L'Algérie en stand-by
Lapalissade : une économie entièrement basée sur les matières premières ne crée pas d'emplois durables. C'est ce qu'Alger apprend douloureusement avec la chute du prix du baril de pétrole. L'impossibilité quasi métaphysique de l'Opep à se mettre d'accord pour réduire la production engendre un chaos des finances publiques dépendantes à 90 % de ses hydrocarbures. Faute d'une économie tournée vers le Sud, le régime de Bouteflika laisse le champ libre à son adversaire.

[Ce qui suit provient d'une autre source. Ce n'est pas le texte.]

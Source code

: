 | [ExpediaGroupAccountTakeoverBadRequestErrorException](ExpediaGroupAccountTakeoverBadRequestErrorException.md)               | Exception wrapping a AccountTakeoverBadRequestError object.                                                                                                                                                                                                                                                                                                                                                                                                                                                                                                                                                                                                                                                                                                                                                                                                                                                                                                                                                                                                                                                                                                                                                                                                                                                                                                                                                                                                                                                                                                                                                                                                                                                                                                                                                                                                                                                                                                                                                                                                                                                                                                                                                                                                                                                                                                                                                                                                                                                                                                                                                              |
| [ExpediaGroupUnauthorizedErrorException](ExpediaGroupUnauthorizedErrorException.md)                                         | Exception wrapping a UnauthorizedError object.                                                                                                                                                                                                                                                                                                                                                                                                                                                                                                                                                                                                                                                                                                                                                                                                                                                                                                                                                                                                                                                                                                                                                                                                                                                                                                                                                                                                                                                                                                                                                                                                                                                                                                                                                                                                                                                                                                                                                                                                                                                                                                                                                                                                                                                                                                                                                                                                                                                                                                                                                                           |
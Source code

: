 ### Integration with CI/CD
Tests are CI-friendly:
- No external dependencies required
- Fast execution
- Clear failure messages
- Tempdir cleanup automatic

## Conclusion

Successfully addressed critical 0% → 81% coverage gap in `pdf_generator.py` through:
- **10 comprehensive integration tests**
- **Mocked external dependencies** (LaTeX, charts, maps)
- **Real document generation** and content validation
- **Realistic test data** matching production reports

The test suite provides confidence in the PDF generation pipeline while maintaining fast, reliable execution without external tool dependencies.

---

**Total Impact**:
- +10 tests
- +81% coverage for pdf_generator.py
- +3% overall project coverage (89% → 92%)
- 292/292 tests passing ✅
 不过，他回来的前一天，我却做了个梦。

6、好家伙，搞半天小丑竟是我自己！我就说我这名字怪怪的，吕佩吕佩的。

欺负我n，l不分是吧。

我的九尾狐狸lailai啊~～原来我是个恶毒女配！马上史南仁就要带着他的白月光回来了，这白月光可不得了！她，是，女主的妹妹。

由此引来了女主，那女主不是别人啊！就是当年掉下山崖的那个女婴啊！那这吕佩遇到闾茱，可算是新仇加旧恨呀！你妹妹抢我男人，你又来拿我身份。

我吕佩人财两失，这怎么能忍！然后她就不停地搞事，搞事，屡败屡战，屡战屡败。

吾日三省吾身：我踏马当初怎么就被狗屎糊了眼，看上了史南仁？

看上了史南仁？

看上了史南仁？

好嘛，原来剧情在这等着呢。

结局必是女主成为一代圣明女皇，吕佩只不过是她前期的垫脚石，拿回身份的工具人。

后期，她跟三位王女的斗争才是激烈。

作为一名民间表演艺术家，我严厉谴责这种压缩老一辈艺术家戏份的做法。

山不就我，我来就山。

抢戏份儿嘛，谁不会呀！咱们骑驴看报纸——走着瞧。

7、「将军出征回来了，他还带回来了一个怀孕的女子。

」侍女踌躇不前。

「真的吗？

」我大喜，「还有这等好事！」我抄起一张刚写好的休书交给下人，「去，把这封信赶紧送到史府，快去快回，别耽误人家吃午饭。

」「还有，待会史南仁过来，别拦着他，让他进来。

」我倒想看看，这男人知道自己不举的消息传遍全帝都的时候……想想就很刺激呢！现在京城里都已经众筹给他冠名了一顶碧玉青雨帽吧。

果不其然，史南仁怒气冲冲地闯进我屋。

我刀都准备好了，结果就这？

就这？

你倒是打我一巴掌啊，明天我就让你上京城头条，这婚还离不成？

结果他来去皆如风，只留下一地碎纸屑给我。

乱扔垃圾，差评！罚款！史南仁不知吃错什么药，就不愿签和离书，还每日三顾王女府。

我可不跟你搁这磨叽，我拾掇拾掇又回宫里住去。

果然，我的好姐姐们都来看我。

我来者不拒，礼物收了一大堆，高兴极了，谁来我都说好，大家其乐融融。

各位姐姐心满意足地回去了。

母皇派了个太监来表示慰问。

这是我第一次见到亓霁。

La Tunisie s'éveille à l'Afrique
Depuis 2011, avènement de la démocratie, les gouvernements se succèdent à un rythme effréné. En moyenne, un tous les dix mois. Compliqué pour mettre en pratique une vision. Si vision il y a. Depuis deux ans, le pays est dirigé par la Nidaa Tounes de Béji Caïd Essebsi. Un premier chef du gouvernement, Habib Essid, a été épuisé. Le second, le quadra Youssef Chahed, prend ses marques après onze semaines de pouvoir à la Kasbah. Ses premières visites ont été pour Alger, puis Paris. Le voici au Maroc à l'occasion de la COP22. Un chef d'entreprise maugréait que « l'Afrique est sous-estimée par le pouvoir politique ». Et de lister le manque d'infrastructures, de liaisons aériennes (« pour aller à Dakar, je dois passer par Casablanca »), de private equity et tutti quanti. « Le roi fait une visite officielle au moins tous les trois mois, alors que nos dirigeants le font une fois par an, et encore à l'occasion d'un sommet de l'Union africaine. » Concentrée sur ses problèmes intérieurs, la Tunisie s'éveille peu à peu. Ouverture d'ambassades, de nouvelles escales via Tunisair, prise de conscience que la Côte d'Ivoire avec son taux de croissance à plus de 6 % (chiffre FMI) est plus attrayante que l'Europe. Le privé a besoin de l'État dans un premier temps pour vendre sa valeur ajoutée dans les services notamment.
D'un pays à un autre, la prise de conscience est de plus en plus forte que la croissance vont devoir désormais se conjuguer avec l'Afrique subsaharienne. Autrement dit, l'avenir est au développement des relations sud-sud si chères au souverain chérifien, le roi Mohammed VI du Maroc.